With the keel off the source of the problem was revealed.

The rust around the keel bolt hole was expected but the rust at the aft end was not. It was due to the water having seeped aft from the leak and got behind the filler used to fair the keel.
After the first clean it looked much better but the mottled raised area at the aft end was rust so hard that it had to be chipped off.

The keel stub was cleaned ready to be re-joined to the keel and the picture shows the cleaning half done. The 'face off' disk used for removing the vinyl glue in the cabin was perfect for the job.

The top of the keel had a final polish the morning it was due to go back on. There are short lengths of stud in each hole to keep them clean and protect the threads.


The new lengths of threaded stud were fitted

The boat was lowered onto the studs for a dry run by dropping the boat onto the keel. Everything looked ok, so she was lifted enough to get the sealer on.

Sealer squeezed out when the boat was lowered again and this was quickly scraped off before the nuts were put on the studs and tightened, making a second 'squeeze'.

The nuts were gradually fully tightened over the next few days, a half turn at a time. Butler Mouldings used a two-part Polysulphide sealer to bed the Achilles keels. The only Polysulphide I could find was one part Boatlife Lifecalk, which is flexible, can be sanded to a smooth finish, does not have strong adhesive properties and is slow to cure. Modern sealers like Sikaflex are Polysulphates which are faster curing but have very strong adhesion.

I had been warned by the surveyor that if I used Sikaflex I would never get the keel off again. So the Lifecalk was used which cured slowly but was easily faired. 
Then a coat of antifouling to finish the job.

A few thoughts.

There was rust in the area around the aft keel bolt which was anticipated from the leak, but the unexpected rust was where the water must have been seeping aft from the leak along the keel join and so behind the fairing filler at the keels edge. This was the seat of the moisture that caused the bubbles in the filler. It is impossible to say when the original leak and resulting rust occurred but it looked like it had been corroding for some time and there was the distinctive whiff of iron rusting is salt water.
The good news is that the remainder of the keel was perfect under the skin of old sealer and easily cleaned to a polished finish. 

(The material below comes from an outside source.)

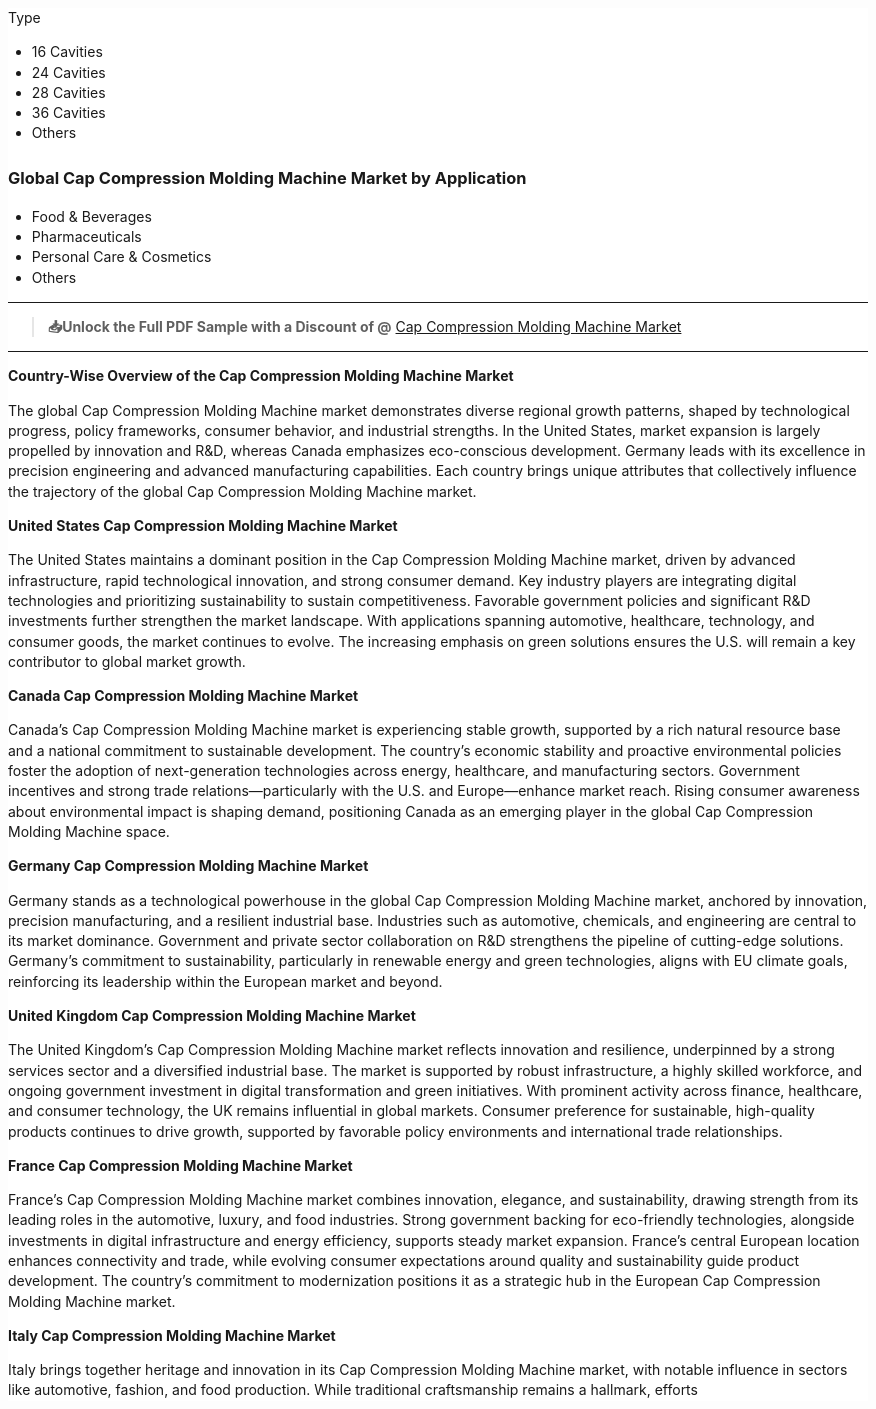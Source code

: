 Type</h3><ul><li>16 Cavities</li><li>24 Cavities</li><li>28 Cavities</li><li>36 Cavities</li><li>Others</li></ul><h3>Global Cap Compression Molding Machine Market by Application</h3><ul><li>Food & Beverages</li><li>Pharmaceuticals</li><li>Personal Care & Cosmetics</li><li>Others</li></ul></p><hr /><blockquote><p><strong>📥Unlock the Full PDF Sample with a Discount of @</strong> <a href="https://www.marketresearchintellect.com/ask-for-discount/?rid=1037689&amp;utm_source=Github-April&amp;utm_medium=019">Cap Compression Molding Machine Market</a></p></blockquote><hr /><p class="" data-start="217" data-end="261"><strong data-start="217" data-end="261">Country-Wise Overview of the Cap Compression Molding Machine Market</strong></p><p class="" data-start="263" data-end="774">The global Cap Compression Molding Machine market demonstrates diverse regional growth patterns, shaped by technological progress, policy frameworks, consumer behavior, and industrial strengths. In the United States, market expansion is largely propelled by innovation and R&amp;D, whereas Canada emphasizes eco-conscious development. Germany leads with its excellence in precision engineering and advanced manufacturing capabilities. Each country brings unique attributes that collectively influence the trajectory of the global Cap Compression Molding Machine market.</p><p class="" data-start="776" data-end="1421"><strong data-start="776" data-end="805">United States Cap Compression Molding Machine Market</strong></p><p class="" data-start="776" data-end="1421">The United States maintains a dominant position in the Cap Compression Molding Machine market, driven by advanced infrastructure, rapid technological innovation, and strong consumer demand. Key industry players are integrating digital technologies and prioritizing sustainability to sustain competitiveness. Favorable government policies and significant R&amp;D investments further strengthen the market landscape. With applications spanning automotive, healthcare, technology, and consumer goods, the market continues to evolve. The increasing emphasis on green solutions ensures the U.S. will remain a key contributor to global market growth.</p><p class="" data-start="1423" data-end="2019"><strong data-start="1423" data-end="1445">Canada Cap Compression Molding Machine Market</strong></p><p class="" data-start="1423" data-end="2019">Canada&rsquo;s Cap Compression Molding Machine market is experiencing stable growth, supported by a rich natural resource base and a national commitment to sustainable development. The country&rsquo;s economic stability and proactive environmental policies foster the adoption of next-generation technologies across energy, healthcare, and manufacturing sectors. Government incentives and strong trade relations&mdash;particularly with the U.S. and Europe&mdash;enhance market reach. Rising consumer awareness about environmental impact is shaping demand, positioning Canada as an emerging player in the global Cap Compression Molding Machine space.</p><p class="" data-start="2021" data-end="2591"><strong data-start="2021" data-end="2044">Germany Cap Compression Molding Machine Market</strong></p><p class="" data-start="2021" data-end="2591">Germany stands as a technological powerhouse in the global Cap Compression Molding Machine market, anchored by innovation, precision manufacturing, and a resilient industrial base. Industries such as automotive, chemicals, and engineering are central to its market dominance. Government and private sector collaboration on R&amp;D strengthens the pipeline of cutting-edge solutions. Germany&rsquo;s commitment to sustainability, particularly in renewable energy and green technologies, aligns with EU climate goals, reinforcing its leadership within the European market and beyond.</p><p class="" data-start="2593" data-end="3221"><strong data-start="2593" data-end="2623">United Kingdom Cap Compression Molding Machine Market</strong></p><p class="" data-start="2593" data-end="3221">The United Kingdom&rsquo;s Cap Compression Molding Machine market reflects innovation and resilience, underpinned by a strong services sector and a diversified industrial base. The market is supported by robust infrastructure, a highly skilled workforce, and ongoing government investment in digital transformation and green initiatives. With prominent activity across finance, healthcare, and consumer technology, the UK remains influential in global markets. Consumer preference for sustainable, high-quality products continues to drive growth, supported by favorable policy environments and international trade relationships.</p><p class="" data-start="3223" data-end="3838"><strong data-start="3223" data-end="3245">France Cap Compression Molding Machine Market</strong></p><p class="" data-start="3223" data-end="3838">France&rsquo;s Cap Compression Molding Machine market combines innovation, elegance, and sustainability, drawing strength from its leading roles in the automotive, luxury, and food industries. Strong government backing for eco-friendly technologies, alongside investments in digital infrastructure and energy efficiency, supports steady market expansion. France&rsquo;s central European location enhances connectivity and trade, while evolving consumer expectations around quality and sustainability guide product development. The country&rsquo;s commitment to modernization positions it as a strategic hub in the European Cap Compression Molding Machine market.</p><p class="" data-start="3840" data-end="4422"><strong data-start="3840" data-end="3861">Italy Cap Compression Molding Machine Market</strong></p><p class="" data-start="3840" data-end="4422">Italy brings together heritage and innovation in its Cap Compression Molding Machine market, with notable influence in sectors like automotive, fashion, and food production. While traditional craftsmanship remains a hallmark, efforts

Also the keel bolts were all in excellent nick after 29 years and could have been re-used although the nuts were solidly rusted to the studs. Only the aft keel bolt has the mico-balloon block for supporting the grp. The other three bolted down onto what seemed to be solid grp which at the midship pair of bolts was about 3 inches (75mm) thick. The aft one (left) was new in 2003 but you can see there is rust on the bottom of the thread. This is because it had been taken out a couple of weeks before the pic was taken as part of a vain attempt to vent the pressure that was blowing bubbles in the keel filler.

The Ultimate Tensile Strength of mild steel is 470 Newtons per square mm with one Newton equalling 0.22 pounds of force. This calculates to a 1 inch mild steel bar being able to take a load of 23 tonnes. Of course the keel studs are threaded which reduces the cross sectional area and the threading may reduce the strength further. If we allow a reduction of 25% this still gives a theoretical ability for the four keel bolts to take a load of around 60 tons [Update 2021 by JDL: according to an on-line calculator a 1" course thread, low carbon steel bolt will support about 13.6 Tonnes, x 4 = 54.5 Tons] and this to hold a keel of just over half a ton. This is static load only and a boat pitching in a seaway is bound to increase that load although I couldn't begin to work out by how much. Would it be approaching 60 tons? I very much doubt it. I also came across something called Nevin's Rule which states that you need 1 square inch of bolt for every 1500lbs of ballast, so the Achilles 24 is well in excess of that. Please bear in mind I am not a surveyor, naval architect or mathematician so the above is only a guide - if it is correct!

With the class getting older the question of keel bolt condition is quite rightly coming up, but if the experience with the condition of these 29 year old bolts is anything to go by - I am fairly confident they are the originals - it suggests that there is not a lot to worry about.